# Supplied entries:
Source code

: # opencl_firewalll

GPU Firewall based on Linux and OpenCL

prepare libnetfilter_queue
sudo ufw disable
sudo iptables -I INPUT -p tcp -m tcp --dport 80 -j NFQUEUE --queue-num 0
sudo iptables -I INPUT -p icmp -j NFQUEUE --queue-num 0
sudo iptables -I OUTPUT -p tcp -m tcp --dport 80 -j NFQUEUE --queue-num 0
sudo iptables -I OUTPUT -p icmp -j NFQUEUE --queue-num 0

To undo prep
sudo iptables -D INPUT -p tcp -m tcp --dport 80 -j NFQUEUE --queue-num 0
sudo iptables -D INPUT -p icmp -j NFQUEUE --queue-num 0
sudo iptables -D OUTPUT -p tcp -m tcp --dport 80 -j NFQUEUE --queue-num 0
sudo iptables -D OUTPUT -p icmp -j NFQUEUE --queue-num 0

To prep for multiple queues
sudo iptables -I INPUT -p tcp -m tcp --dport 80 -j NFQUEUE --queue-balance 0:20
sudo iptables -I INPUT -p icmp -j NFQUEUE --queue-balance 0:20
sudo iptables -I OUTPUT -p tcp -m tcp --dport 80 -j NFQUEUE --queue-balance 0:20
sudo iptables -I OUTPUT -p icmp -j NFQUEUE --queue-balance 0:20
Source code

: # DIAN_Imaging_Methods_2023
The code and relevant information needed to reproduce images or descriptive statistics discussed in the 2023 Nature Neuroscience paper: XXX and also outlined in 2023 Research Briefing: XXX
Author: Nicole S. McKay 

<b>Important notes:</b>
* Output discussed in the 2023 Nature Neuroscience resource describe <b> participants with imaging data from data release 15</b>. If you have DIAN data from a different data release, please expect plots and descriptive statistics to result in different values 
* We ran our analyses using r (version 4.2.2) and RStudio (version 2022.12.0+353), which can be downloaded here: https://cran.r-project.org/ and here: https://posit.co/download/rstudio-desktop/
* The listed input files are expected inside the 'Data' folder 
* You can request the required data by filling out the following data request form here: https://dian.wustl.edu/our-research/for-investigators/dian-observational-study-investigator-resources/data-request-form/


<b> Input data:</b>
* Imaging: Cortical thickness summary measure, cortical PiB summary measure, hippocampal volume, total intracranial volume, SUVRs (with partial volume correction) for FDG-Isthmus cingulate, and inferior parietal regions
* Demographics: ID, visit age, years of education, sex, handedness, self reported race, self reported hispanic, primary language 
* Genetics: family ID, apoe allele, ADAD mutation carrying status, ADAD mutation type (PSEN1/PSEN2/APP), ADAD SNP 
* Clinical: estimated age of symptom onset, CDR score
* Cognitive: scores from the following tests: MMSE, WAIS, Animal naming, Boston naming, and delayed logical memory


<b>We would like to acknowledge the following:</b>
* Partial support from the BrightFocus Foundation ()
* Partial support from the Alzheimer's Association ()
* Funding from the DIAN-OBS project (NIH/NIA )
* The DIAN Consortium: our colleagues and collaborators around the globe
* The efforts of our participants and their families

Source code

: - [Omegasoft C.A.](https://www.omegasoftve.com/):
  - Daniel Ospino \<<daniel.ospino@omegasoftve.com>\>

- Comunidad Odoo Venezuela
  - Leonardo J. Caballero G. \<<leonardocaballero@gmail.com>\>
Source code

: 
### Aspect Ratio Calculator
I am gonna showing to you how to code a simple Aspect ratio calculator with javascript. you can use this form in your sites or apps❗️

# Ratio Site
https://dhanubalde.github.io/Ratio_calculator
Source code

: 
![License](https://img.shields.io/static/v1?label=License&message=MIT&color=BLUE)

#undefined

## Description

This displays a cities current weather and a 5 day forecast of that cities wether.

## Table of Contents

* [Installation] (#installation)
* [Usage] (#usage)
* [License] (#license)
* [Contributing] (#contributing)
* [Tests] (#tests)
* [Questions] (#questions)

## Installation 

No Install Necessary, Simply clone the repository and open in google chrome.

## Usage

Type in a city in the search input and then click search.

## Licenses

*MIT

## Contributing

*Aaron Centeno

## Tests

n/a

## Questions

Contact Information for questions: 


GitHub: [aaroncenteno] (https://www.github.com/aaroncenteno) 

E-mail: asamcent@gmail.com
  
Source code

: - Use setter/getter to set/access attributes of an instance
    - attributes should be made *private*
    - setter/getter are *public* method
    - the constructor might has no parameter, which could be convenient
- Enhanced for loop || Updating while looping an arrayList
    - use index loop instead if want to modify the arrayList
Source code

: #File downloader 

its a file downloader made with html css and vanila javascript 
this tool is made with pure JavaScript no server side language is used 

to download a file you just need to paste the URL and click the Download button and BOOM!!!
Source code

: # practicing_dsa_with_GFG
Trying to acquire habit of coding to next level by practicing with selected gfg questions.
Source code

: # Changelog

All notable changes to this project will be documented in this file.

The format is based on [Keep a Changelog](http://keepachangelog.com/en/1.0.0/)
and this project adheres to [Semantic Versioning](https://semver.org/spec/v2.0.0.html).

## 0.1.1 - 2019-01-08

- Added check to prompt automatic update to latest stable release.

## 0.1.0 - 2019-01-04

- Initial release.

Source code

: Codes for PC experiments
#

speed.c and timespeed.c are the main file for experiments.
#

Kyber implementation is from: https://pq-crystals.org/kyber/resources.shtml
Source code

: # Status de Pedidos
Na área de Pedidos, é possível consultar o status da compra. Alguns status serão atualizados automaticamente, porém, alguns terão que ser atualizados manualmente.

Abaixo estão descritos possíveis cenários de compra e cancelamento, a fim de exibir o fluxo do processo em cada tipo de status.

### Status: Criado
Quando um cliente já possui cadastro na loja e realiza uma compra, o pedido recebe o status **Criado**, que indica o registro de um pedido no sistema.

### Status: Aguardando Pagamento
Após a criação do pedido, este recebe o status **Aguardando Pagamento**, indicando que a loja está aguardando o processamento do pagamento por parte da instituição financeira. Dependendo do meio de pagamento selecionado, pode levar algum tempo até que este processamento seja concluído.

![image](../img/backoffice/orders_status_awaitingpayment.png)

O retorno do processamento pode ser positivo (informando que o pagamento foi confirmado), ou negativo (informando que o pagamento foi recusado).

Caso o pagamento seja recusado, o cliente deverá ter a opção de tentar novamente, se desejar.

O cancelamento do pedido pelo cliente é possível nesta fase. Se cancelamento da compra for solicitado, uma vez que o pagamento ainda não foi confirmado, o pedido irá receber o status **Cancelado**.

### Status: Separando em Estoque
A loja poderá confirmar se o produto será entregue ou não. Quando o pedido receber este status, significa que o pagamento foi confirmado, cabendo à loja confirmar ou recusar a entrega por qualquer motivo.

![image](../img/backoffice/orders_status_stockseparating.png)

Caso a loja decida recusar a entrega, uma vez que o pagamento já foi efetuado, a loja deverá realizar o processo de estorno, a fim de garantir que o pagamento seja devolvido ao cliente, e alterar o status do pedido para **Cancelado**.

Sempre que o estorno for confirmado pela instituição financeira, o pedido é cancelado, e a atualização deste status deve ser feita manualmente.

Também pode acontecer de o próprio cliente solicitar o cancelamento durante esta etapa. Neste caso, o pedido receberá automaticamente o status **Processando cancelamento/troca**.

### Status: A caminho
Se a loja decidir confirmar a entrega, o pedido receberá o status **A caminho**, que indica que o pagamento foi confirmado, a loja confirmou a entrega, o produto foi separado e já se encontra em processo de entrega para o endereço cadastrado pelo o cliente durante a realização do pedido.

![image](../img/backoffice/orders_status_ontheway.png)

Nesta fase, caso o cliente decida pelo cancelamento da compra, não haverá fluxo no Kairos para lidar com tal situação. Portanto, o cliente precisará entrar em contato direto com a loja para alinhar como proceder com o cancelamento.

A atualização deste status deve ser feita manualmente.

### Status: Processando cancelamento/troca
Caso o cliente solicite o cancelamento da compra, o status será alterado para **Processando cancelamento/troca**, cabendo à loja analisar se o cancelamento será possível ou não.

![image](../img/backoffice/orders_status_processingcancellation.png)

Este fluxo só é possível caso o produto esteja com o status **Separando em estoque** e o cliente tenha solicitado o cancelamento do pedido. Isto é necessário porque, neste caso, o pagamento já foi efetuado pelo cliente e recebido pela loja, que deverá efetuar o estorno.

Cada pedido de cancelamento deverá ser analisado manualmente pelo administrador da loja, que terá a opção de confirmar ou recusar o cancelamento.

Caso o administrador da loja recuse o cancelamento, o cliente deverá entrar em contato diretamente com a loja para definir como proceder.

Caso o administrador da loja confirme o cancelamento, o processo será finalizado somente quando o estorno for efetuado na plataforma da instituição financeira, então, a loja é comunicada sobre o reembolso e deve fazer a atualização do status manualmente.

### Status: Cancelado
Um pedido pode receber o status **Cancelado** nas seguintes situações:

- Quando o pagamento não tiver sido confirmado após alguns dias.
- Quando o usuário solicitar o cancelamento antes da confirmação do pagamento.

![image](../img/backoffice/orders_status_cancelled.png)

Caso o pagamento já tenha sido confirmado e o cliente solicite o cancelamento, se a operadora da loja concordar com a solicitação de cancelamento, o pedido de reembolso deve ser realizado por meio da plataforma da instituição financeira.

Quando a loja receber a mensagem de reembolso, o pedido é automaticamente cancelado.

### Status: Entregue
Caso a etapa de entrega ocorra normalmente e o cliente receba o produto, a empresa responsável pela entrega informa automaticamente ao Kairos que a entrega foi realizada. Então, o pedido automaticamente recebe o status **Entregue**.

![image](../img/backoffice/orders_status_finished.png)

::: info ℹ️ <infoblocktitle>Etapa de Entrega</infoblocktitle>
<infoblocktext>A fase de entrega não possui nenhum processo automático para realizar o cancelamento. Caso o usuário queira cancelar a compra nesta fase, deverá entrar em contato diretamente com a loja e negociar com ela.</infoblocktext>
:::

# About this exercise:
Beginning with the opening line above, retype the records exactly through the line with "To prep for multiple queues", both ends included.

# Solution:
Source code

: # opencl_firewalll

GPU Firewall based on Linux and OpenCL

prepare libnetfilter_queue
sudo ufw disable
sudo iptables -I INPUT -p tcp -m tcp --dport 80 -j NFQUEUE --queue-num 0
sudo iptables -I INPUT -p icmp -j NFQUEUE --queue-num 0
sudo iptables -I OUTPUT -p tcp -m tcp --dport 80 -j NFQUEUE --queue-num 0
sudo iptables -I OUTPUT -p icmp -j NFQUEUE --queue-num 0

To undo prep
sudo iptables -D INPUT -p tcp -m tcp --dport 80 -j NFQUEUE --queue-num 0
sudo iptables -D INPUT -p icmp -j NFQUEUE --queue-num 0
sudo iptables -D OUTPUT -p tcp -m tcp --dport 80 -j NFQUEUE --queue-num 0
sudo iptables -D OUTPUT -p icmp -j NFQUEUE --queue-num 0

To prep for multiple queues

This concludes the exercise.